Document images with source code
┄┄┄┄┄┄┄┄┄┄

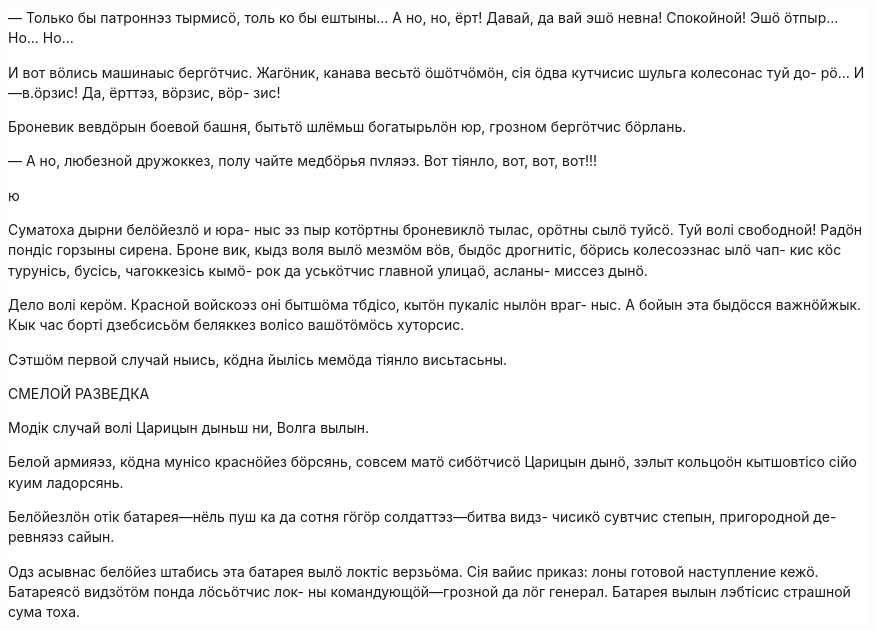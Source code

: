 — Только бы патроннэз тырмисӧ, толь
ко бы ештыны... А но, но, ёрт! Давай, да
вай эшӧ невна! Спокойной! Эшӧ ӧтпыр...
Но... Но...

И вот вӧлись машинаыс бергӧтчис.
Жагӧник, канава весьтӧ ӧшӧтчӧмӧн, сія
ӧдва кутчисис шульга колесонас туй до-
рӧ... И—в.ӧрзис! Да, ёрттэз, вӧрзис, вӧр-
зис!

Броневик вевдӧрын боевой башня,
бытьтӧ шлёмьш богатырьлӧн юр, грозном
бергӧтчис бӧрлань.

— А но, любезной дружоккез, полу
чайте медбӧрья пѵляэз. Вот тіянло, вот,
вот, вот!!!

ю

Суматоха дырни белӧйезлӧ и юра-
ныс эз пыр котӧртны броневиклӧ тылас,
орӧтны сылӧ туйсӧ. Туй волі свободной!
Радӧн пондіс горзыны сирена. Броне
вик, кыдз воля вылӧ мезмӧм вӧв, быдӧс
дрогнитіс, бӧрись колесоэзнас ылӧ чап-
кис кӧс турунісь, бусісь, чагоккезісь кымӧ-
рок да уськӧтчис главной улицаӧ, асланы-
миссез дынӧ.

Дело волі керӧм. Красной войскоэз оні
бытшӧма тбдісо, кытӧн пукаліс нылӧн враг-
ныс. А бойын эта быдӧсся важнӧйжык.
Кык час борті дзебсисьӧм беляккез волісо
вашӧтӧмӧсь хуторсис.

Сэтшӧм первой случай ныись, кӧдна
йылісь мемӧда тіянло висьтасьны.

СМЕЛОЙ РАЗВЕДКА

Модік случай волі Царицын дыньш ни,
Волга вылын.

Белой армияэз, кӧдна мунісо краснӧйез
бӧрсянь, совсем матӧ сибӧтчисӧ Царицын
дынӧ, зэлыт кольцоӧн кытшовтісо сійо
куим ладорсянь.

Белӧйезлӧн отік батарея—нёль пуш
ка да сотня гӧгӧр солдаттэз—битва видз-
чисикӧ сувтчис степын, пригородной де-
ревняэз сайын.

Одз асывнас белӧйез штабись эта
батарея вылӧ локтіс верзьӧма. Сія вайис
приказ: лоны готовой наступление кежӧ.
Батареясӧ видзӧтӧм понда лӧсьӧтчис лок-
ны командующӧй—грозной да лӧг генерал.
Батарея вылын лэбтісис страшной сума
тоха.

┄┄┄┄┄┄┄┄┄┄

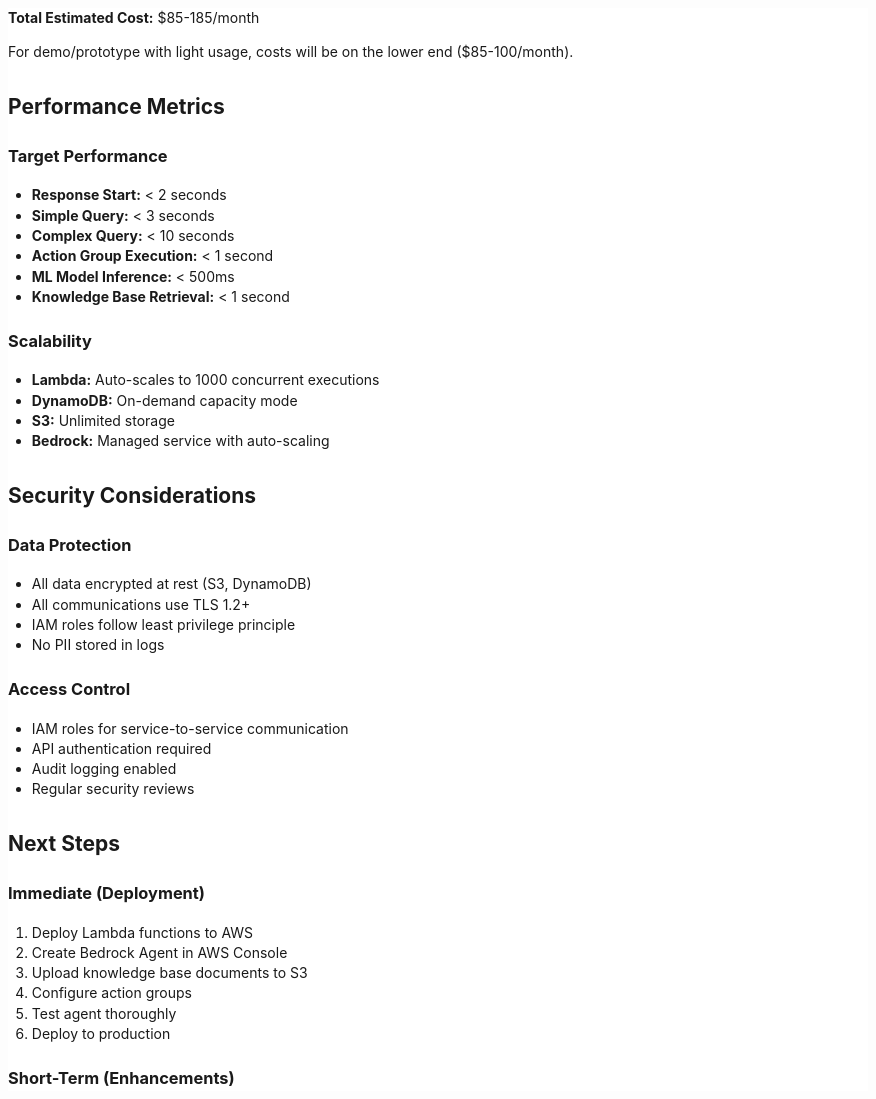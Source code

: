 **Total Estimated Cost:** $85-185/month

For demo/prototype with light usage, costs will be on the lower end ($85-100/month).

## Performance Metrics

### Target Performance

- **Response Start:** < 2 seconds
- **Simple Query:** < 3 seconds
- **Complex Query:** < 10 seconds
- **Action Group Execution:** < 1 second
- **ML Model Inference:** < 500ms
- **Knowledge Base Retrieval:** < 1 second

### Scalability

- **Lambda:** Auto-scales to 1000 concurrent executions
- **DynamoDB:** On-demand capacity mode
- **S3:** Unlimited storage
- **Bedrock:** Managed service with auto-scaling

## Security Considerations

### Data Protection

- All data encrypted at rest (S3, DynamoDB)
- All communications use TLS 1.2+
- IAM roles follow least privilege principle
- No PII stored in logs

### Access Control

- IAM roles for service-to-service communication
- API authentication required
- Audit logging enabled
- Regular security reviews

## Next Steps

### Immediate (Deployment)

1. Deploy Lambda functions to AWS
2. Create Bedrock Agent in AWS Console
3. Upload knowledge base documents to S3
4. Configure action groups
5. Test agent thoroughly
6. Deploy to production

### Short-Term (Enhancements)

┄┄┄┄┄┄┄┄┄┄

> ACTION ITEM
Please write out, exactly as they appear above, only the lines in the stretch from the line with "- All data encrypted at rest (S3, DynamoDB)" through the line with "3. Upload knowledge base documents to S3".

> RESPONSE AREA
- All data encrypted at rest (S3, DynamoDB)
- All communications use TLS 1.2+
- IAM roles follow least privilege principle
- No PII stored in logs

### Access Control

- IAM roles for service-to-service communication
- API authentication required
- Audit logging enabled
- Regular security reviews

## Next Steps

### Immediate (Deployment)

1. Deploy Lambda functions to AWS
2. Create Bedrock Agent in AWS Console
3. Upload knowledge base documents to S3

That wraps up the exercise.